Information section start

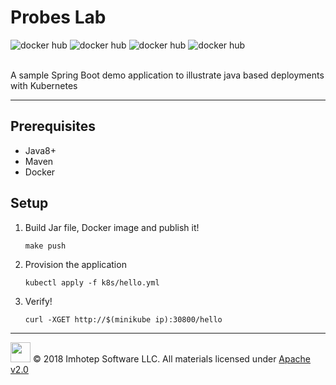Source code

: # Probes Lab

![docker hub](https://img.shields.io/docker/pulls/imhotepio/learnk8s-java.svg?style=flat-square)
![docker hub](https://img.shields.io/docker/stars/imhotepio/learnk8s-java.svg?style=flat-square)
![docker hub](https://img.shields.io/docker/build/imhotepio/learnk8s-java.svg?style=flat-square)
![docker hub](https://img.shields.io/docker/automated/imhotepio/learnk8s-java.svg?style=flat-square)

<br/>
A sample Spring Boot demo application to illustrate java based deployments with Kubernetes

---
## Prerequisites

- Java8+
- Maven
- Docker

## Setup

1. Build Jar file, Docker image and publish it!

    ```shell
    make push
    ```

2. Provision the application

    ```shell
    kubectl apply -f k8s/hello.yml
    ```

3. Verify!

    ```shell
    curl -XGET http://$(minikube ip):30800/hello
    ```

---
<img src="../assets/imhoteplogo.png" width="32" height="auto"/> © 2018 Imhotep Software LLC.
All materials licensed under [Apache v2.0](http://www.apache.org/licenses/LICENSE-2.0)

Information section end

_Problem description_: Transcribe all the entries precisely. Do not include any picture.

_Result below_:
Source code

: # Probes Lab

![docker hub](https://img.shields.io/docker/pulls/imhotepio/learnk8s-java.svg?style=flat-square)
![docker hub](https://img.shields.io/docker/stars/imhotepio/learnk8s-java.svg?style=flat-square)
![docker hub](https://img.shields.io/docker/build/imhotepio/learnk8s-java.svg?style=flat-square)
![docker hub](https://img.shields.io/docker/automated/imhotepio/learnk8s-java.svg?style=flat-square)

<br/>
A sample Spring Boot demo application to illustrate java based deployments with Kubernetes

---
## Prerequisites

- Java8+
- Maven
- Docker

## Setup

1. Build Jar file, Docker image and publish it!

    ```shell
    make push
    ```

2. Provision the application

    ```shell
    kubectl apply -f k8s/hello.yml
    ```

3. Verify!

    ```shell
    curl -XGET http://$(minikube ip):30800/hello
    ```

---
<img src="../assets/imhoteplogo.png" width="32" height="auto"/> © 2018 Imhotep Software LLC.
All materials licensed under [Apache v2.0](http://www.apache.org/licenses/LICENSE-2.0)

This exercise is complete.